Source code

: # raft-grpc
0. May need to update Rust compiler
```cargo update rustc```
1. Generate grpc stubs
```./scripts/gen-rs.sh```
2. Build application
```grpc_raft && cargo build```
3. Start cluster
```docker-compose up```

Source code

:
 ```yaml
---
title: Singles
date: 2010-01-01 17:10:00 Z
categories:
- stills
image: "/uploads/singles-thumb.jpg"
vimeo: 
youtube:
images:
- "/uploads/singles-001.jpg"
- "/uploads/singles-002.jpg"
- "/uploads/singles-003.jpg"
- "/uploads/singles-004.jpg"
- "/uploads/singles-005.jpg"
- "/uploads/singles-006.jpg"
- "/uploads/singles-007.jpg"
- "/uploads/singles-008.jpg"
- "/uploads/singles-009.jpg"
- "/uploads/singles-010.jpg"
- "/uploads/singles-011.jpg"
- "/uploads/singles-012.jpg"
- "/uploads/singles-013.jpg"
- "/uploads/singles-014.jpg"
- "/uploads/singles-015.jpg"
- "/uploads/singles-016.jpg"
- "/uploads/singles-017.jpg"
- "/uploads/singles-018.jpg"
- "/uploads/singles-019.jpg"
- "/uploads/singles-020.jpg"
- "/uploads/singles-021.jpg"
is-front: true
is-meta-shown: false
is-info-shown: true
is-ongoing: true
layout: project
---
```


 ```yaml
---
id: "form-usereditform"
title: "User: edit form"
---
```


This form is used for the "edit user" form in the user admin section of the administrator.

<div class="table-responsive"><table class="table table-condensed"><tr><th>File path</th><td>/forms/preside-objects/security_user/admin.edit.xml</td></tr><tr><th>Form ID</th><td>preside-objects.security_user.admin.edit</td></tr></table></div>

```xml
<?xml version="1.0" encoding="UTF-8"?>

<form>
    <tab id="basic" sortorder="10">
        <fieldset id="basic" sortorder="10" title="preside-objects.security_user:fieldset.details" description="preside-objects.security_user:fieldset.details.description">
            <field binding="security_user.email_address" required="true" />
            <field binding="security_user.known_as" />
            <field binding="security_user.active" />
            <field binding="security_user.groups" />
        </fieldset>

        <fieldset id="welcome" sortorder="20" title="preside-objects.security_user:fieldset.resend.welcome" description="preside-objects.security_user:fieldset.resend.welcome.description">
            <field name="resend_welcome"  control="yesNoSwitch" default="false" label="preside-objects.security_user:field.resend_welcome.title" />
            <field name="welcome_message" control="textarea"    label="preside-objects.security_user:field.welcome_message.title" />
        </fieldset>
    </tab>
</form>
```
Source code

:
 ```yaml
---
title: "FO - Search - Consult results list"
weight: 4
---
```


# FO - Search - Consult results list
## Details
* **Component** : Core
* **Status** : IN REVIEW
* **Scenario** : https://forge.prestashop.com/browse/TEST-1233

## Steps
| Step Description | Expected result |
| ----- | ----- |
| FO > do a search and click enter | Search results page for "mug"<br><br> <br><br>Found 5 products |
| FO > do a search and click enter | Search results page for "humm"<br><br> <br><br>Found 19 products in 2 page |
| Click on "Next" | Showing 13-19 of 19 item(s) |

◆ **What is expected**:
The lines to copy are those in the listing that contain "label".

◆ **Result**:
            <field name="resend_welcome"  control="yesNoSwitch" default="false" label="preside-objects.security_user:field.resend_welcome.title" />
            <field name="welcome_message" control="textarea"    label="preside-objects.security_user:field.welcome_message.title" />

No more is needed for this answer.